Skip data loading for middle PP ranks - Githubissues

pytorch / torchtitan

A native PyTorch Library for large model training

BSD 3-Clause "New" or "Revised" License

2.25k stars 165 forks source link

Skip data loading for middle PP ranks #411

Closed wconstab closed 3 months ago

wconstab commented 3 months ago

Stack from ghstack (oldest at bottom):

-> #411
358

First and last PP rank need to perform data loading to fetch matching input_ids and labels.

as an alternative, PP could pass the 'labels' from stage 0 through all the stages, but unless the dataloader is overburdened enough to become the bottleneck this would likely be worse

A downside to skipping dataloading for middle ranks is added complexity in train.py including handling metrics.

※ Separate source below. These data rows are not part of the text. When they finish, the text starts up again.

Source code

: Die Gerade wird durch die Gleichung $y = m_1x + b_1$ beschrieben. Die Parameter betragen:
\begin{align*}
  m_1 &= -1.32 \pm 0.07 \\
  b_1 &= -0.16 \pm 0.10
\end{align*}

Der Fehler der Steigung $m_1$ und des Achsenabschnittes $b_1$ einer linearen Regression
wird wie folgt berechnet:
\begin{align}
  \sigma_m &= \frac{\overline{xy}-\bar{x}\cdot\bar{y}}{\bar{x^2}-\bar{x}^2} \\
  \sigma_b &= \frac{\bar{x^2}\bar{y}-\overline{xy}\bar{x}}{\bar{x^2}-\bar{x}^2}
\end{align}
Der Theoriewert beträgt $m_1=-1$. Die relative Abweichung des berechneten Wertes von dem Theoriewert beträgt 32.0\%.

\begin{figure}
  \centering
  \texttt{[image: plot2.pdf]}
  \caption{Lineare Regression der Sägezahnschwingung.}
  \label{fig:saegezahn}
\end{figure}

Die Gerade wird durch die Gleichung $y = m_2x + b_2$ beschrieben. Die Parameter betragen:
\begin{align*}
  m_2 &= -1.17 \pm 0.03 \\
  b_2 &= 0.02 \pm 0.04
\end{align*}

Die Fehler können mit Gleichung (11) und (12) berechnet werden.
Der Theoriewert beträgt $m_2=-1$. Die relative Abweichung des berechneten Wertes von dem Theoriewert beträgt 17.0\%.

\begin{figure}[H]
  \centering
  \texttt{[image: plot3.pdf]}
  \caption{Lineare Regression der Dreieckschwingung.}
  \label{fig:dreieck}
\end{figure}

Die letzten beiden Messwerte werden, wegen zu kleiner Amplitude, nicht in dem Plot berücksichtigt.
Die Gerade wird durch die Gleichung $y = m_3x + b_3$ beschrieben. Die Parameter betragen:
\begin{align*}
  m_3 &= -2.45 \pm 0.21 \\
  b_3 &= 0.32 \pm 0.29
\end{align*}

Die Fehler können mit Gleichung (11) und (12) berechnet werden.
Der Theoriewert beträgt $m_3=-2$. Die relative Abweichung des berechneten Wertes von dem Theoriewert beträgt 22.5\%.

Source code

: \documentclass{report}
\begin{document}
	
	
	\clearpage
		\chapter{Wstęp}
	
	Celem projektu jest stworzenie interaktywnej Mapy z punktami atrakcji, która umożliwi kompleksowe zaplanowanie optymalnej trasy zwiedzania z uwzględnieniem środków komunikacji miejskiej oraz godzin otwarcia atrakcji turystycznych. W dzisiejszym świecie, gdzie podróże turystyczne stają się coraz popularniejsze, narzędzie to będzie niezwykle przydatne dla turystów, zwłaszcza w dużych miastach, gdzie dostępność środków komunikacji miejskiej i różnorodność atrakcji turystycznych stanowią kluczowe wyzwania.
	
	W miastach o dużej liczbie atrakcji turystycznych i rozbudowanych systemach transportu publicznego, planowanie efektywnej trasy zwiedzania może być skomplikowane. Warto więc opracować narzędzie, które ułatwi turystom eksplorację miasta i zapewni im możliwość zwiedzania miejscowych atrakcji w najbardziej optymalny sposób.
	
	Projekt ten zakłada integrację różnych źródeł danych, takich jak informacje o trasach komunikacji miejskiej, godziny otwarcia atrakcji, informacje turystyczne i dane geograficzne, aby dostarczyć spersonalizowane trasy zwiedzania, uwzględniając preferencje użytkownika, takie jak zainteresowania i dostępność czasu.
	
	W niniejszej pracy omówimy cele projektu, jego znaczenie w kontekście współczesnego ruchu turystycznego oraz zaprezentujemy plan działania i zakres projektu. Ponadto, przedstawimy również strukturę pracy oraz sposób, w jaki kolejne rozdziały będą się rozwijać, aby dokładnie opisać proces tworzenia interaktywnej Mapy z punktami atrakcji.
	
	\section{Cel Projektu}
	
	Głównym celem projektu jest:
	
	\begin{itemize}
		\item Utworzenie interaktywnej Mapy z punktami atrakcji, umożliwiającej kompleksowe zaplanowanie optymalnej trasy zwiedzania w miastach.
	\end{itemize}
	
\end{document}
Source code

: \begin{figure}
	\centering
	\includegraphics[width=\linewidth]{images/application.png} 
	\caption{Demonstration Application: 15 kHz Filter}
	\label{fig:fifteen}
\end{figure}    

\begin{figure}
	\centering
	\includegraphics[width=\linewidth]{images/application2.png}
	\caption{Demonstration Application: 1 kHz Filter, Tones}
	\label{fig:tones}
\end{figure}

wps and mfu are derived from knowing the number of words in the batch, which is no longer known if data loading is skipped. This may be OK- last rank is the most interesting one to look at logs from since it also includes loss, and would compute MFU/WPS as well. However, if there are imbalances in WPS between ranks, we'd ideally have a way to see that via the metrics.

wconstab commented 3 months ago

honestly i'm not sure if we want to land this PR or not. It is not urgent in any case, and we could do some experiments to decide whether its more critical to reduce data-loader stress or to keep compute/comms balanced per rank and ensure we avoid timeouts. closing for now.

cc @tianyu-l @wanchaol @awgu